*Assigned task*
Word for word, copy the data that follows and skip its pictures.
--- START ---
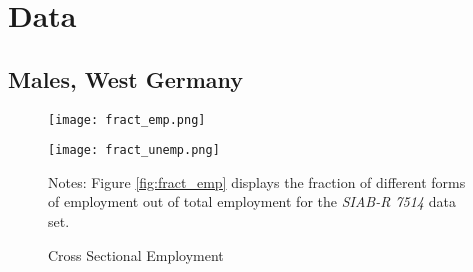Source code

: \documentclass[12pt, a4paper]{article}
\begin{document}
\section{Data}\label{sec:Data}

\subsection{Males, West Germany}

\begin{figure}[!h]
\captionsetup{font=large}
\caption{Cross Sectional Employment}
	\begin{minipage}[b]{0.48\textwidth}
		\centering
		\texttt{[image: fract\_emp.png]}
		\label{fig:fract_emp}
	\end{minipage}
	\begin{minipage}[b]{0.48\textwidth}
		\centering
		\texttt{[image: fract\_unemp.png]}
		\label{fig:fract_unemp}
	\end{minipage}
\footnotesize{
\justifying Notes: Figure \ref{fig:fract_emp} displays the fraction of different forms of employment out of total employment for the \emph{SIAB-R 7514} data set. \par} 
\end{figure}


\end{document}
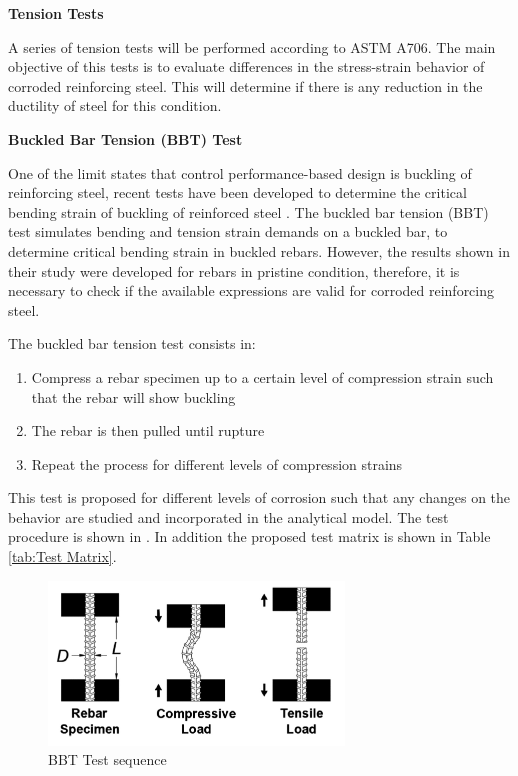 \textbf{Tension Tests}

A series of tension tests will be performed according to ASTM A706. The main objective of this tests is to evaluate differences in the stress-strain behavior of corroded reinforcing steel. This will determine if there is any reduction in the ductility of steel for this condition.
\newline

\textbf{Buckled Bar Tension (BBT) Test}

One of the limit states that control performance-based design is buckling of reinforcing steel, recent tests have been developed to determine the critical bending strain of buckling of reinforced steel \cite{Barcley2019}. The buckled bar tension (BBT) test simulates bending and tension strain demands on a buckled bar, to determine critical bending strain in buckled rebars. However, the results shown in their study were developed for rebars in pristine condition, therefore, it is necessary to check if the available expressions are valid for corroded reinforcing steel.

The buckled bar tension test consists in:

\begin{enumerate}
	\item Compress a rebar specimen up to a certain level of compression strain such that the rebar will show buckling
	\item The rebar is then pulled until rupture
	\item Repeat the process for different levels of compression strains 
\end{enumerate}

This test is proposed for different levels of corrosion such that any changes on the behavior are studied and incorporated in the analytical model. The test procedure is shown in . In addition the proposed test matrix is shown in Table \ref{tab:Test Matrix}.

\begin{figure}[htbp]
	\centering
	\includegraphics[width=0.7\textwidth]{Chapter-3/figs/BBT_Sequence}
	\caption{BBT Test sequence\cite{Barcley2019}}
	\label{fig:BBTseq}
\end{figure}

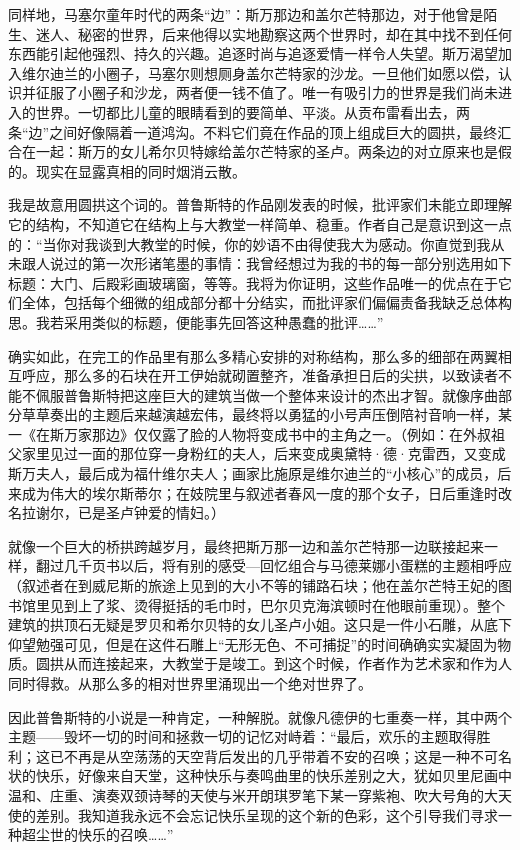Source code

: \par 同样地，马塞尔童年时代的两条“边”：斯万那边和盖尔芒特那边，对于他曾是陌生、迷人、秘密的世界，后来他得以实地勘察这两个世界时，却在其中找不到任何东西能引起他强烈、持久的兴趣。追逐时尚与追逐爱情一样令人失望。斯万渴望加入维尔迪兰的小圈子，马塞尔则想厕身盖尔芒特家的沙龙。一旦他们如愿以偿，认识并征服了小圈子和沙龙，两者便一钱不值了。唯一有吸引力的世界是我们尚未进入的世界。一切都比儿童的眼睛看到的要简单、平淡。从贡布雷看出去，两条“边”之间好像隔着一道鸿沟。不料它们竟在作品的顶上组成巨大的圆拱，最终汇合在一起：斯万的女儿希尔贝特嫁给盖尔芒特家的圣卢。两条边的对立原来也是假的。现实在显露真相的同时烟消云散。
\par 我是故意用圆拱这个词的。普鲁斯特的作品刚发表的时候，批评家们未能立即理解它的结构，不知道它在结构上与大教堂一样简单、稳重。作者自己是意识到这一点的：“当你对我谈到大教堂的时候，你的妙语不由得使我大为感动。你直觉到我从未跟人说过的第一次形诸笔墨的事情：我曾经想过为我的书的每一部分别选用如下标题：大门、后殿彩画玻璃窗，等等。我将为你证明，这些作品唯一的优点在于它们全体，包括每个细微的组成部分都十分结实，而批评家们偏偏责备我缺乏总体构思。我若采用类似的标题，便能事先回答这种愚蠢的批评……”
\par 确实如此，在完工的作品里有那么多精心安排的对称结构，那么多的细部在两翼相互呼应，那么多的石块在开工伊始就砌置整齐，准备承担日后的尖拱，以致读者不能不佩服普鲁斯特把这座巨大的建筑当做一个整体来设计的杰出才智。就像序曲部分草草奏出的主题后来越演越宏伟，最终将以勇猛的小号声压倒陪衬音响一样，某一《在斯万家那边》仅仅露了脸的人物将变成书中的主角之一。（例如：在外叔祖父家里见过一面的那位穿一身粉红的夫人，后来变成奥黛特·德·克雷西，又变成斯万夫人，最后成为福什维尔夫人；画家比施原是维尔迪兰的“小核心”的成员，后来成为伟大的埃尔斯蒂尔；在妓院里与叙述者春风一度的那个女子，日后重逢时改名拉谢尔，已是圣卢钟爱的情妇。）
\par 就像一个巨大的桥拱跨越岁月，最终把斯万那一边和盖尔芒特那一边联接起来一样，翻过几千页书以后，将有别的感受—回忆组合与马德莱娜小蛋糕的主题相呼应（叙述者在到威尼斯的旅途上见到的大小不等的铺路石块；他在盖尔芒特王妃的图书馆里见到上了浆、烫得挺括的毛巾时，巴尔贝克海滨顿时在他眼前重现）。整个建筑的拱顶石无疑是罗贝和希尔贝特的女儿圣卢小姐。这只是一件小石雕，从底下仰望勉强可见，但是在这件石雕上“无形无色、不可捕捉”的时间确确实实凝固为物质。圆拱从而连接起来，大教堂于是竣工。到这个时候，作者作为艺术家和作为人同时得救。从那么多的相对世界里涌现出一个绝对世界了。
\par 因此普鲁斯特的小说是一种肯定，一种解脱。就像凡德伊的七重奏一样，其中两个主题——毁坏一切的时间和拯救一切的记忆对峙着：“最后，欢乐的主题取得胜利；这已不再是从空荡荡的天空背后发出的几乎带着不安的召唤；这是一种不可名状的快乐，好像来自天堂，这种快乐与奏鸣曲里的快乐差别之大，犹如贝里尼画中温和、庄重、演奏双颈诗琴的天使与米开朗琪罗笔下某一穿紫袍、吹大号角的大天使的差别。我知道我永远不会忘记快乐呈现的这个新的色彩，这个引导我们寻求一种超尘世的快乐的召唤……”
--- END ---
*Answer to the exercise*
Source code

: \documentclass[12pt, a4paper]{article}
\begin{document}
\section{Data}\label{sec:Data}

\subsection{Males, West Germany}

\begin{figure}[!h]
\captionsetup{font=large}
\caption{Cross Sectional Employment}
	\begin{minipage}[b]{0.48\textwidth}
		\centering
		\texttt{[image: fract\_emp.png]}
		\label{fig:fract_emp}
	\end{minipage}
	\begin{minipage}[b]{0.48\textwidth}
		\centering
		\texttt{[image: fract\_unemp.png]}
		\label{fig:fract_unemp}
	\end{minipage}
\footnotesize{
\justifying Notes: Figure \ref{fig:fract_emp} displays the fraction of different forms of employment out of total employment for the \emph{SIAB-R 7514} data set. \par} 
\end{figure}


\end{document}
 \textbf{Tension Tests}

A series of tension tests will be performed according to ASTM A706. The main objective of this tests is to evaluate differences in the stress-strain behavior of corroded reinforcing steel. This will determine if there is any reduction in the ductility of steel for this condition.
\newline

\textbf{Buckled Bar Tension (BBT) Test}

One of the limit states that control performance-based design is buckling of reinforcing steel, recent tests have been developed to determine the critical bending strain of buckling of reinforced steel \cite{Barcley2019}. The buckled bar tension (BBT) test simulates bending and tension strain demands on a buckled bar, to determine critical bending strain in buckled rebars. However, the results shown in their study were developed for rebars in pristine condition, therefore, it is necessary to check if the available expressions are valid for corroded reinforcing steel.

The buckled bar tension test consists in:

\begin{enumerate}
	\item Compress a rebar specimen up to a certain level of compression strain such that the rebar will show buckling
	\item The rebar is then pulled until rupture
	\item Repeat the process for different levels of compression strains 
\end{enumerate}

This test is proposed for different levels of corrosion such that any changes on the behavior are studied and incorporated in the analytical model. The test procedure is shown in . In addition the proposed test matrix is shown in Table \ref{tab:Test Matrix}.

\begin{figure}[htbp]
	\centering
	\includegraphics[width=0.7\textwidth]{Chapter-3/figs/BBT_Sequence}
	\caption{BBT Test sequence\cite{Barcley2019}}
	\label{fig:BBTseq}
\end{figure}

Source code

: \par 同样地，马塞尔童年时代的两条“边”：斯万那边和盖尔芒特那边，对于他曾是陌生、迷人、秘密的世界，后来他得以实地勘察这两个世界时，却在其中找不到任何东西能引起他强烈、持久的兴趣。追逐时尚与追逐爱情一样令人失望。斯万渴望加入维尔迪兰的小圈子，马塞尔则想厕身盖尔芒特家的沙龙。一旦他们如愿以偿，认识并征服了小圈子和沙龙，两者便一钱不值了。唯一有吸引力的世界是我们尚未进入的世界。一切都比儿童的眼睛看到的要简单、平淡。从贡布雷看出去，两条“边”之间好像隔着一道鸿沟。不料它们竟在作品的顶上组成巨大的圆拱，最终汇合在一起：斯万的女儿希尔贝特嫁给盖尔芒特家的圣卢。两条边的对立原来也是假的。现实在显露真相的同时烟消云散。
\par 我是故意用圆拱这个词的。普鲁斯特的作品刚发表的时候，批评家们未能立即理解它的结构，不知道它在结构上与大教堂一样简单、稳重。作者自己是意识到这一点的：“当你对我谈到大教堂的时候，你的妙语不由得使我大为感动。你直觉到我从未跟人说过的第一次形诸笔墨的事情：我曾经想过为我的书的每一部分别选用如下标题：大门、后殿彩画玻璃窗，等等。我将为你证明，这些作品唯一的优点在于它们全体，包括每个细微的组成部分都十分结实，而批评家们偏偏责备我缺乏总体构思。我若采用类似的标题，便能事先回答这种愚蠢的批评……”
\par 确实如此，在完工的作品里有那么多精心安排的对称结构，那么多的细部在两翼相互呼应，那么多的石块在开工伊始就砌置整齐，准备承担日后的尖拱，以致读者不能不佩服普鲁斯特把这座巨大的建筑当做一个整体来设计的杰出才智。就像序曲部分草草奏出的主题后来越演越宏伟，最终将以勇猛的小号声压倒陪衬音响一样，某一《在斯万家那边》仅仅露了脸的人物将变成书中的主角之一。（例如：在外叔祖父家里见过一面的那位穿一身粉红的夫人，后来变成奥黛特·德·克雷西，又变成斯万夫人，最后成为福什维尔夫人；画家比施原是维尔迪兰的“小核心”的成员，后来成为伟大的埃尔斯蒂尔；在妓院里与叙述者春风一度的那个女子，日后重逢时改名拉谢尔，已是圣卢钟爱的情妇。）
\par 就像一个巨大的桥拱跨越岁月，最终把斯万那一边和盖尔芒特那一边联接起来一样，翻过几千页书以后，将有别的感受—回忆组合与马德莱娜小蛋糕的主题相呼应（叙述者在到威尼斯的旅途上见到的大小不等的铺路石块；他在盖尔芒特王妃的图书馆里见到上了浆、烫得挺括的毛巾时，巴尔贝克海滨顿时在他眼前重现）。整个建筑的拱顶石无疑是罗贝和希尔贝特的女儿圣卢小姐。这只是一件小石雕，从底下仰望勉强可见，但是在这件石雕上“无形无色、不可捕捉”的时间确确实实凝固为物质。圆拱从而连接起来，大教堂于是竣工。到这个时候，作者作为艺术家和作为人同时得救。从那么多的相对世界里涌现出一个绝对世界了。
\par 因此普鲁斯特的小说是一种肯定，一种解脱。就像凡德伊的七重奏一样，其中两个主题——毁坏一切的时间和拯救一切的记忆对峙着：“最后，欢乐的主题取得胜利；这已不再是从空荡荡的天空背后发出的几乎带着不安的召唤；这是一种不可名状的快乐，好像来自天堂，这种快乐与奏鸣曲里的快乐差别之大，犹如贝里尼画中温和、庄重、演奏双颈诗琴的天使与米开朗琪罗笔下某一穿紫袍、吹大号角的大天使的差别。我知道我永远不会忘记快乐呈现的这个新的色彩，这个引导我们寻求一种超尘世的快乐的召唤……”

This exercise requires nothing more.